Over the past 24 years Dr. Siegel and his Submillimeter Wave Advanced Technology team at JPL and Caltech have developed and delivered critical sensor hardware for four space flight missions: NASA’s Upper Atmospheric Research Satellite Microwave Limb Sounder, the first instrument to directly measure the anti-correlation between chlorine monoxide build up and ozone depletion on a global scale; NASA’s Earth Observing System Aura Microwave Limb Sounder currently measuring a wide range of stratospheric molecular species involved in ozone depletion, global water distribution, climate change and pollution monitoring across the Earth; European Space Agency’s Microwave Instrument on the Rosetta Orbiter (MIRO), scheduled to rendezvous with comet Churyumov-Gerasimenko in 2014 and measure nuclear temperature and out gassing rates of carbon monoxide, water, ammonia and methanol; and most recently the Heterodyne Instrument for the Far Infrared (HIFI) on the European Space Agency’s Herschel Space Telescope, an ambitious astrophysics mission to record thousands of molecular signatures between 300 and 1900 GHz in and around star forming regions and in external galaxies, as a means of understanding the composition and evolution of the universe. Future mission opportunities include a Discovery class instrument for Venutian cloud measurements, Vesper; a Mars orbiter searching for volcanic emission and life signatures, Marvel/SIGNAL (Submillimeter Investigation of Geothermal Networks and Life); and a Europa orbiter previewing a new technique, Terahertz Radar Absorption Chemistry Experiment (TRACE) being pioneered in the SWAT group, to detect signatures from chemicals sputtered off the Europan surface by the high intensity radiation environment around Jupiter. Third generation Earth science and several new astrophysics missions are also in the near and long term planning and proposal phases.

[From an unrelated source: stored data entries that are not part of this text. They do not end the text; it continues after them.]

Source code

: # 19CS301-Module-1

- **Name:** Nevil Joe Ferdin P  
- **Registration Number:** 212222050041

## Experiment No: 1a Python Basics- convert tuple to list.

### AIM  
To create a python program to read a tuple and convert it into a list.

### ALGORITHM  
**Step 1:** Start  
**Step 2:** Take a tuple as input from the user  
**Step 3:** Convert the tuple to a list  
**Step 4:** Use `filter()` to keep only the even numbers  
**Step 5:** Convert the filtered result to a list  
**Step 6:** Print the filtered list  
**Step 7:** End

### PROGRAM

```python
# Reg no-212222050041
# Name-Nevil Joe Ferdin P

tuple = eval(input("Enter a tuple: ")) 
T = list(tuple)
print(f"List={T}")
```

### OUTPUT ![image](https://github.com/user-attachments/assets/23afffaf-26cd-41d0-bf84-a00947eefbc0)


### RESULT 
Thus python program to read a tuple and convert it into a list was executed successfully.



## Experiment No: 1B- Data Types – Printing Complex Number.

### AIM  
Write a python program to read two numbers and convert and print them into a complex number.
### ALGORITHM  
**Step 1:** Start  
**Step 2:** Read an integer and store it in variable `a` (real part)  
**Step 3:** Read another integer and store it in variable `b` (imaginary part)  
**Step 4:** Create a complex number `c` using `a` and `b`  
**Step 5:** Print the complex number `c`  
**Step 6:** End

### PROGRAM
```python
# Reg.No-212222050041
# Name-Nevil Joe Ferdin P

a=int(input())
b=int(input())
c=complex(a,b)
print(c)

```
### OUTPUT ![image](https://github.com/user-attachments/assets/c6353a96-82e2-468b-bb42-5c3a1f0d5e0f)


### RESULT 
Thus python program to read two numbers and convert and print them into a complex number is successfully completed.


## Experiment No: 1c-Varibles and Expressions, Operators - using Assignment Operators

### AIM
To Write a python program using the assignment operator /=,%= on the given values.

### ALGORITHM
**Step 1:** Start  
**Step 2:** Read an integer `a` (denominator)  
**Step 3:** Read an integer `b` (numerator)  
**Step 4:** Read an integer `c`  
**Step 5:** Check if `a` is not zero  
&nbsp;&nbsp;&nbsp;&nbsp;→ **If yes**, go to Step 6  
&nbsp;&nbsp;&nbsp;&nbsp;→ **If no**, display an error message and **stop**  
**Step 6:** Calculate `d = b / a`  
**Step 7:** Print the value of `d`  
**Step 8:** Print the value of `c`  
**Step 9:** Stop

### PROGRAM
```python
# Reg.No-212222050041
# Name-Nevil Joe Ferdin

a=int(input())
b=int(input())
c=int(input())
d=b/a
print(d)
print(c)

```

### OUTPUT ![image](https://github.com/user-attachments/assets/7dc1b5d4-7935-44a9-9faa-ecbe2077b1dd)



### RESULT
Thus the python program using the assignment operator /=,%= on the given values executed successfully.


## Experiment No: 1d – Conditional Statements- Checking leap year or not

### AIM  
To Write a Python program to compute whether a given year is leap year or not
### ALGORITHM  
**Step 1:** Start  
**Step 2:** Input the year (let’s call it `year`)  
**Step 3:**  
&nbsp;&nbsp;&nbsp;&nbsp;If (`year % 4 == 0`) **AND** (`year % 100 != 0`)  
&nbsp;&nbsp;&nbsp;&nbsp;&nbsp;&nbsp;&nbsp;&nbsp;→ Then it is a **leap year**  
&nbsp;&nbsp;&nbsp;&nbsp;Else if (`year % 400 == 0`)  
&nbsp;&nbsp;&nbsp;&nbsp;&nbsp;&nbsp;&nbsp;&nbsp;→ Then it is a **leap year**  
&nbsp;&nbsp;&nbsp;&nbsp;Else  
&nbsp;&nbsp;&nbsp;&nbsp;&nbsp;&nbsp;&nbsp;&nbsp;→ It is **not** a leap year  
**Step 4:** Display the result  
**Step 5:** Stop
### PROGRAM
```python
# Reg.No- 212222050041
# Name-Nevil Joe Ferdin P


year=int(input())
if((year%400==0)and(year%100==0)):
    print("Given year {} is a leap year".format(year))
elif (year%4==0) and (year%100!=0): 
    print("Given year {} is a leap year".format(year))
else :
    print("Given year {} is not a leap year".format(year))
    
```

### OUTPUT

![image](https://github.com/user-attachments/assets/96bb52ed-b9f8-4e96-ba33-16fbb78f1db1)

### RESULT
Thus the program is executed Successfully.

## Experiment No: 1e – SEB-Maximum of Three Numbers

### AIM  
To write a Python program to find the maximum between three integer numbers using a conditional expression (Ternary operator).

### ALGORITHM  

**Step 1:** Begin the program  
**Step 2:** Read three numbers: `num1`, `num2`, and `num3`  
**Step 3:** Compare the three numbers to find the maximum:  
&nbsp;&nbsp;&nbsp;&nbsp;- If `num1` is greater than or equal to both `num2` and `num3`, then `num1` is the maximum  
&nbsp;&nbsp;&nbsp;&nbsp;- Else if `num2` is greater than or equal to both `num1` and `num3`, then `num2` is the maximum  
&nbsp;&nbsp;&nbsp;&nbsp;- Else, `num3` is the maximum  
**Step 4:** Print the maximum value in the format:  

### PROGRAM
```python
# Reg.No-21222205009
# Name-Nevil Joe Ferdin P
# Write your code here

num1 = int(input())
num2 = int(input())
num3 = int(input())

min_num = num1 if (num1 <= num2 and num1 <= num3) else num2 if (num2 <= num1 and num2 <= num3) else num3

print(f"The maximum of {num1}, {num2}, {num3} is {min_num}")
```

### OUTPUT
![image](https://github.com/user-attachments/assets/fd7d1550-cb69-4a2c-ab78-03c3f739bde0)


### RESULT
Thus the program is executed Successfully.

In addition to Earth, planetary and space science, Dr. Siegel is interested in terrestrial applications of terahertz imaging and spectroscopy and has been actively pursuing several related initiatives in the health and biological sciences at Caltech as well as defense and security applications at both Caltech and JPL. The very first National Institute of Health program in the terahertz field, granted to Dr. Siegel in 2002, had the goal of developing high signal-to-noise imaging and spectroscopy instruments for disease diagnostics. A second THz NIH program to develop low loss terahertz waveguide for endoscopy applications has also been completed. A consortium proposal with Stanford University School of Medicine and ZOmega Inc. to apply this newly established terahertz frequency and time domain instrumentation to skin cancer, in the first US health science application of terahertz in a clinical environment is currently pending. Additional work has also just begun on the thermal and non- thermal effects of millimeter and submillimeter-wave radiation on cellular systems. This work is being undertaken in conjunction with the Caltech biology division and a neurophysiologist, Dr. Victor Pikov, at the Huntington Medical Research Institute. Significant expansion of the biological science work at Caltech is planned for 2012/13 through US NIH, NSF, DoD and a European HFSP proposal with Italy and Korea. Emphasis is being placed on affecting and monitoring cell processes under high frequency, low power, RF exposure. A major goal is to use millimeter waves to stimulate cell membrane depolarization and the formation of nanopores thereby allowing direct, non-contact control of chemical transport. Initial results have now provided the first definitive measurements of significant change in membrane permeability and action potential firing rates on ex vivo cortical neurons from rat pups and neural ganglia in the medicinal leech. In addition, a partnership is planned with UC Berkeley Professor Richard Saykally to use existing and new THz spectroscopy instrumentation for the examination of large molecular count water clusters.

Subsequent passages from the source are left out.